§ **Instructions for the task**
Beneath this instruction is a block of data; output from it exactly the lines that run from the one containing "2 | Column 3 |" through the one containing "- [ ] Another task", inclusive.

[Opening Data for processing section]

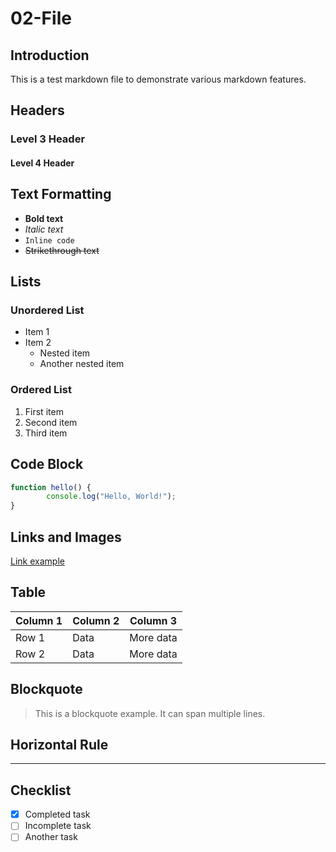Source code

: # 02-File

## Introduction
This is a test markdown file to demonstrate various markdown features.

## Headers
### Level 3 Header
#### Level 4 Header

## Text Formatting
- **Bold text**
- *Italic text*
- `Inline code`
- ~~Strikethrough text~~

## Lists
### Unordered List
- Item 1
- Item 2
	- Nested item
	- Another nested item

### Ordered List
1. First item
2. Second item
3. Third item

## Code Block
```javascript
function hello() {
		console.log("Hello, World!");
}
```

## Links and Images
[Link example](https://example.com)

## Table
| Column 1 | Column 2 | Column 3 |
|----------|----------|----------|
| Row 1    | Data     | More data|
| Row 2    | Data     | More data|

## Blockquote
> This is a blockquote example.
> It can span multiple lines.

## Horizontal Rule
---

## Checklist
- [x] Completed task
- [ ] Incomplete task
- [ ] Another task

[Closing Data for processing section]
[Opening Data for processing section]

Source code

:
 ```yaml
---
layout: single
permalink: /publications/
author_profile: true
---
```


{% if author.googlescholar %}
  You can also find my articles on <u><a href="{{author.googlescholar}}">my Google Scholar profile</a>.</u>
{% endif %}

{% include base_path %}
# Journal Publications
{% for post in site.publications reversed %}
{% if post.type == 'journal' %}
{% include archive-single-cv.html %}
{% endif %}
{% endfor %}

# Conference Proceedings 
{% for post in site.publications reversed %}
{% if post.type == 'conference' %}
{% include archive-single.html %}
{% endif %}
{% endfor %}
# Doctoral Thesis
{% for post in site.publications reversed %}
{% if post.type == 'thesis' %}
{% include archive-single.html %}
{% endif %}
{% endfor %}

[Closing Data for processing section]

§ **Exercise answer**
| Column 1 | Column 2 | Column 3 |
|----------|----------|----------|
| Row 1    | Data     | More data|
| Row 2    | Data     | More data|

## Blockquote
> This is a blockquote example.
> It can span multiple lines.

## Horizontal Rule
---

## Checklist
- [x] Completed task
- [ ] Incomplete task
- [ ] Another task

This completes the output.